10. GraphQL Inspector
GraphQL Inspector is a dev tool for GraphQL that allows developers to validate, lint, and compare GraphQL schemas. It supports both SDL and AST formats.
It outputs a list of changes between two GraphQL schemas, and even lets you see a diffed view of the before and after. This helps identify potential breaking changes to your GraphQL schema before you deploy them to production.
This is incredibly helpful if, for example, you’re adding a new field to your GraphQL schema, and want to make sure that it doesn’t break any existing queries or clients that rely on your API.
Another cool feature is its Slack, Discord, and general webhooks integration, allowing you (and your team) to stay up to date on any change to the schema.
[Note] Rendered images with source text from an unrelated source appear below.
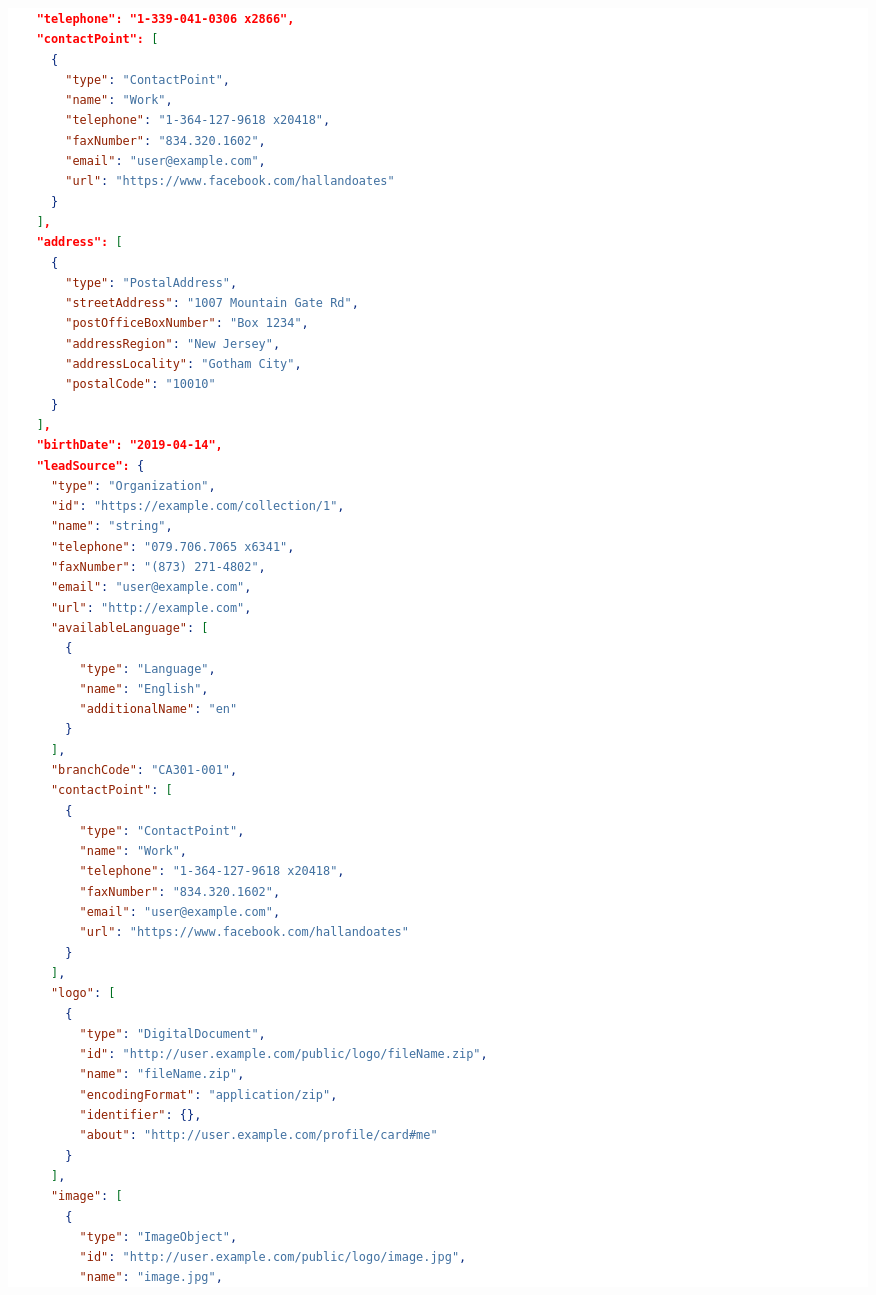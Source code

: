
 ```json
    "telephone": "1-339-041-0306 x2866",
    "contactPoint": [
      {
        "type": "ContactPoint",
        "name": "Work",
        "telephone": "1-364-127-9618 x20418",
        "faxNumber": "834.320.1602",
        "email": "user@example.com",
        "url": "https://www.facebook.com/hallandoates"
      }
    ],
    "address": [
      {
        "type": "PostalAddress",
        "streetAddress": "1007 Mountain Gate Rd",
        "postOfficeBoxNumber": "Box 1234",
        "addressRegion": "New Jersey",
        "addressLocality": "Gotham City",
        "postalCode": "10010"
      }
    ],
    "birthDate": "2019-04-14",
    "leadSource": {
      "type": "Organization",
      "id": "https://example.com/collection/1",
      "name": "string",
      "telephone": "079.706.7065 x6341",
      "faxNumber": "(873) 271-4802",
      "email": "user@example.com",
      "url": "http://example.com",
      "availableLanguage": [
        {
          "type": "Language",
          "name": "English",
          "additionalName": "en"
        }
      ],
      "branchCode": "CA301-001",
      "contactPoint": [
        {
          "type": "ContactPoint",
          "name": "Work",
          "telephone": "1-364-127-9618 x20418",
          "faxNumber": "834.320.1602",
          "email": "user@example.com",
          "url": "https://www.facebook.com/hallandoates"
        }
      ],
      "logo": [
        {
          "type": "DigitalDocument",
          "id": "http://user.example.com/public/logo/fileName.zip",
          "name": "fileName.zip",
          "encodingFormat": "application/zip",
          "identifier": {},
          "about": "http://user.example.com/profile/card#me"
        }
      ],
      "image": [
        {
          "type": "ImageObject",
          "id": "http://user.example.com/public/logo/image.jpg",
          "name": "image.jpg",
```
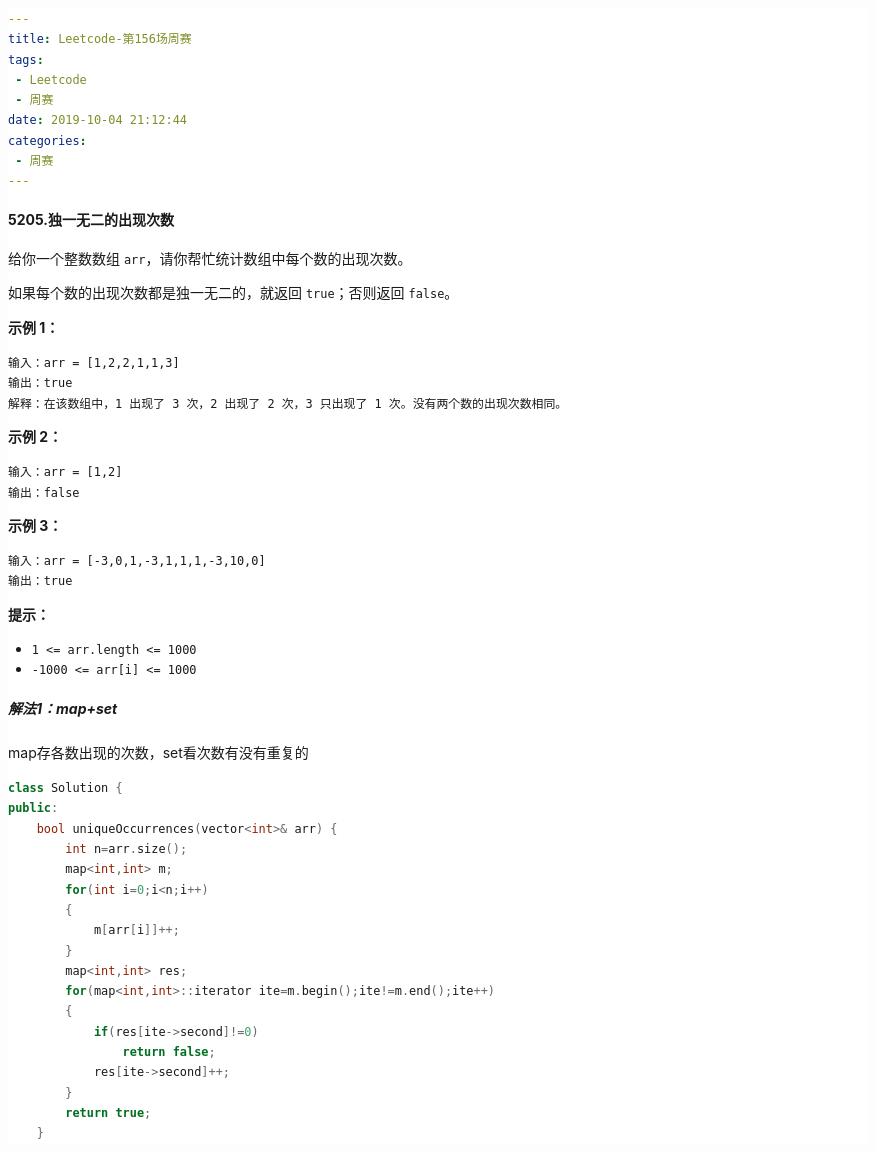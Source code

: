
 ```yaml
---
title: Leetcode-第156场周赛
tags:
 - Leetcode
 - 周赛
date: 2019-10-04 21:12:44
categories:
 - 周赛
---
```


#### 5205.独一无二的出现次数 

给你一个整数数组 `arr`，请你帮忙统计数组中每个数的出现次数。

如果每个数的出现次数都是独一无二的，就返回 `true`；否则返回 `false`。

 

**示例 1：**

```
输入：arr = [1,2,2,1,1,3]
输出：true
解释：在该数组中，1 出现了 3 次，2 出现了 2 次，3 只出现了 1 次。没有两个数的出现次数相同。
```

**示例 2：**

```
输入：arr = [1,2]
输出：false
```

**示例 3：**

```
输入：arr = [-3,0,1,-3,1,1,1,-3,10,0]
输出：true
```

 

**提示：**

- `1 <= arr.length <= 1000`
- `-1000 <= arr[i] <= 1000`

##### 解法1：map+set

map存各数出现的次数，set看次数有没有重复的

```c++
class Solution {
public:
    bool uniqueOccurrences(vector<int>& arr) {
        int n=arr.size();
        map<int,int> m;
        for(int i=0;i<n;i++)
        {
            m[arr[i]]++;
        }
        map<int,int> res;
        for(map<int,int>::iterator ite=m.begin();ite!=m.end();ite++)
        {
            if(res[ite->second]!=0)
                return false;
            res[ite->second]++;
        }
        return true;
    }
```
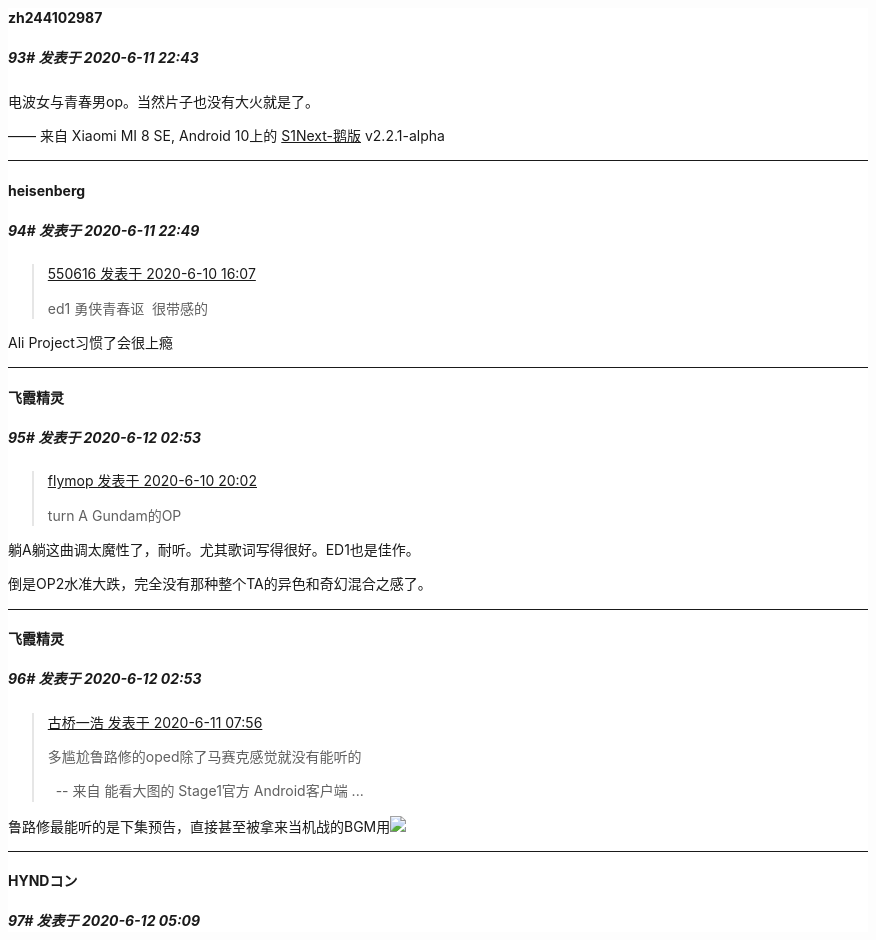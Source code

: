 ####  zh244102987  
##### 93#       发表于 2020-6-11 22:43


电波女与青春男op。当然片子也没有大火就是了。


—— 来自 Xiaomi MI 8 SE, Android 10上的 [S1Next-鹅版](https://github.com/ykrank/S1-Next/releases) v2.2.1-alpha


-----

####  heisenberg  
##### 94#       发表于 2020-6-11 22:49


<blockquote><a href="httphttps://bbs.saraba1st.com/2b/forum.php?mod=redirect&amp;goto=findpost&amp;pid=47749755&amp;ptid=1940805" target="_blank">550616 发表于 2020-6-10 16:07</a>

ed1 勇侠青春讴  很带感的</blockquote>
Ali Project习惯了会很上瘾


-----

####  飞霞精灵  
##### 95#       发表于 2020-6-12 02:53


<blockquote><a href="httphttps://bbs.saraba1st.com/2b/forum.php?mod=redirect&amp;goto=findpost&amp;pid=47753378&amp;ptid=1940805" target="_blank">flymop 发表于 2020-6-10 20:02</a>

turn A Gundam的OP</blockquote>
躺A躺这曲调太魔性了，耐听。尤其歌词写得很好。ED1也是佳作。


倒是OP2水准大跌，完全没有那种整个TA的异色和奇幻混合之感了。


-----

####  飞霞精灵  
##### 96#       发表于 2020-6-12 02:53


<blockquote><a href="httphttps://bbs.saraba1st.com/2b/forum.php?mod=redirect&amp;goto=findpost&amp;pid=47758110&amp;ptid=1940805" target="_blank">古桥一浩 发表于 2020-6-11 07:56</a>

多尴尬鲁路修的oped除了马赛克感觉就没有能听的


  -- 来自 能看大图的 Stage1官方 Android客户端 ...</blockquote>
鲁路修最能听的是下集预告，直接甚至被拿来当机战的BGM用<img src="https://static.saraba1st.com/image/smiley/face2017/068.png" referrerpolicy="no-referrer">


-----

####  HYNDコン  
##### 97#       发表于 2020-6-12 05:09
Every change is precisely explained and marked as breaking, safe, or dangerous.
What’s more, its GitHub App can interface with your repo, and generate a list of all proposed changes to your GraphQL schema on every single PR, giving you all the information you need to know whether you should implement the changes or not.
The Right Tools for the Job
As developers continue to embrace GraphQL (fourth most used API architecture in 2022 — and climbing!), a plethora of powerful tools are emerging to simplify the development process — shoring up its gotchas and enhancing productivity.
From query visualization with GraphQL Voyager, to WunderGraph as an API gateway that turns GraphQL into JSON-RPC in real time, to testing and documentation with Postman and SpectaQL, these 10 development tools provide an arsenal of features to make the lives of GraphQL developers easier.
Whether you’re an experienced GraphQL developer or just starting out, I hope this list has nudged you towards the tools you need to streamline your workflow, improve code quality, and deliver high-quality GraphQL APIs in less time.